A blog on statistics, methods, philosophy of science, and open science. Understanding 20% of statistics will improve 80% of your inferences.

Monday, July 3, 2017

Impossibly hungry judges

I was listening to a recent Radiolab episode on blame and guilt, where the guest Robert Sapolsky mentioned a famous study on judges handing out harsher sentences before lunch than after lunch. The idea is that their mental resources deplete over time, and they stop thinking carefully about their decision – until having a bite replenishes their resources. The study is well-known, and often (as in the Radiolab episode) used to argue how limited free will is, and how much of our behavior is caused by influences outside of our own control. I had never read the original paper, so I decided to take a look. 

During the podcast, it was mentioned that the percentage of favorable decisions drops from 65% to 0% over the number of cases that are decided upon. This sounded unlikely. I looked at Figure 1 from the paper (below), and I couldn’t believe my eyes. Not only is the drop indeed as large as mentioned – it occurs three times in a row over the course of the day, and after a break, it returns to exactly 65%!

I’m not the first person to be surprised by this data (thanks to Nick Brown for pointing me to these papers on Twitter). There was a published criticism on the study in PNAS (which no one reads or cites), and more recently, an article by Andreas Glöckner explaining how the data could be explained through a more plausible mechanism (for a nice write up, see this blog by Tom Stafford). I appreciate that people have tried to think about which mechanism could cause this effect, and if you are interested, highly recommend reading the commentaries (and perhaps even the response by the authors). 

But I want to take a different approach in this blog.

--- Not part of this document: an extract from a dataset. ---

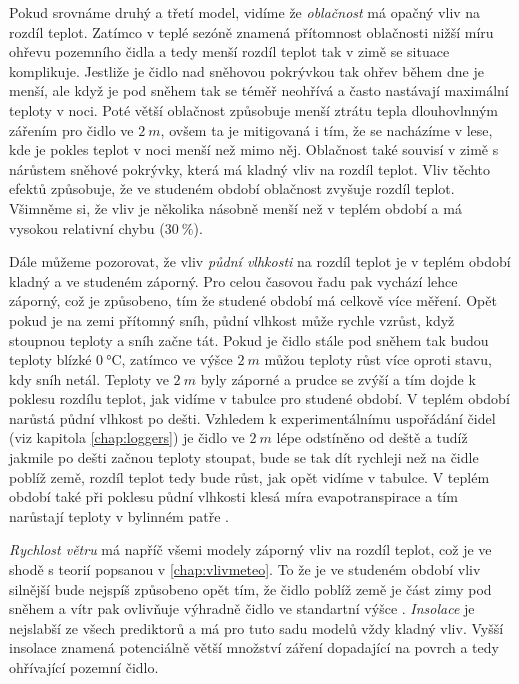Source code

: Pokud srovnáme druhý a třetí model, vidíme že \textit{oblačnost} má opačný vliv na rozdíl teplot. Zatímco v teplé sezóně znamená přítomnost oblačnosti nižší míru ohřevu pozemního čidla a tedy menší rozdíl teplot \parencite{snow_deFrenneForestMicroclimates, cloud_overwinteringclusters} tak v zimě se situace komplikuje. Jestliže je čidlo nad sněhovou pokrývkou tak ohřev během dne je menší, ale když je pod sněhem tak se téměř neohřívá a často nastávají maximální teploty v noci. Poté větší oblačnost způsobuje menší ztrátu tepla dlouhovlnným zářením pro čidlo ve $\SI{2}{m}$, ovšem ta je mitigovaná i tím, že se nacházíme v lese, kde je pokles teplot v noci menší než mimo něj. Oblačnost také souvisí v zimě s nárůstem sněhové pokrývky, která má kladný vliv na rozdíl teplot. Vliv těchto efektů způsobuje, že ve studeném období oblačnost zvyšuje rozdíl teplot. Všimněme si, že vliv je několika násobně menší než v teplém období a má vysokou relativní chybu ($\SI{30}{\%}$).

Dále můžeme pozorovat, že vliv \textit{půdní vlhkosti} na rozdíl teplot je v teplém období kladný a ve studeném záporný. Pro celou časovou řadu pak vychází lehce záporný, což je způsobeno, tím že studené období má celkově více měření. Opět pokud je na zemi přítomný sníh, půdní vlhkost může rychle vzrůst, když stoupnou teploty a sníh začne tát. Pokud je čidlo stále pod sněhem tak budou teploty blízké $\SI{0}{\celsius}$, zatímco ve výšce $\SI{2}{m}$ můžou teploty růst více oproti stavu, kdy sníh netál. Teploty ve $\SI{2}{m}$ byly záporné a prudce se zvýší a tím dojde k poklesu rozdílu teplot, jak vidíme v tabulce pro studené období. V teplém období narůstá půdní vlhkost po dešti. Vzhledem k experimentálnímu uspořádání čidel (viz kapitola \ref{chap:loggers}) je čidlo ve $\SI{2}{m}$ lépe odstíněno od deště a tudíž jakmile po dešti začnou teploty stoupat, bude se tak dít rychleji než na čidle poblíž země, rozdíl teplot tedy bude růst, jak opět vidíme v tabulce. V teplém období také při poklesu půdní vlhkosti klesá míra evapotranspirace a tím narůstají teploty v bylinném patře \parencite{snow_deFrenneForestMicroclimates}.

\textit{Rychlost větru} má napříč všemi modely záporný vliv na rozdíl teplot, což je ve shodě s teorií popsanou v \ref{chap:vlivmeteo}. To že je ve studeném období vliv silnější bude nejspíš způsobeno opět tím, že čidlo poblíž země je část zimy pod sněhem a vítr pak ovlivňuje výhradně čidlo ve standartní výšce \parencite{wind_contrastingmicroclimates}. \textit{Insolace} je nejslabší ze všech prediktorů a má pro tuto sadu modelů vždy kladný vliv. Vyšší insolace znamená potenciálně větší množství záření dopadající na povrch a tedy ohřívající pozemní čidlo.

I think we should dismiss this finding, simply because it is impossible. When we interpret how impossibly large the effect size is, anyone with even a modest understanding of psychology should be able to conclude that it is impossible that this data pattern is caused by a psychological mechanism. As psychologists, we shouldn’t teach or cite this finding, nor use it in policy decisions as an example of psychological bias in decision making. 

As Glöckner notes, one surprising aspect of this study is the magnitude of the effect: ‘A drop of favorable decisions from 65% in the first trial to 5% in the last trial as observed in DLA is equivalent to an odds ratio of 35 or a standardized mean difference of d = 1.96 (Chinn, 2000)’.

Some people dislike statistics. They are only interested in effects that are so large, you can see them by just plotting the data. This study might seem to be a convincing illustration of such an effect. My goal in this blog is to argue against this idea. You need statistics, maybe especially when effects are so large they jump out at you.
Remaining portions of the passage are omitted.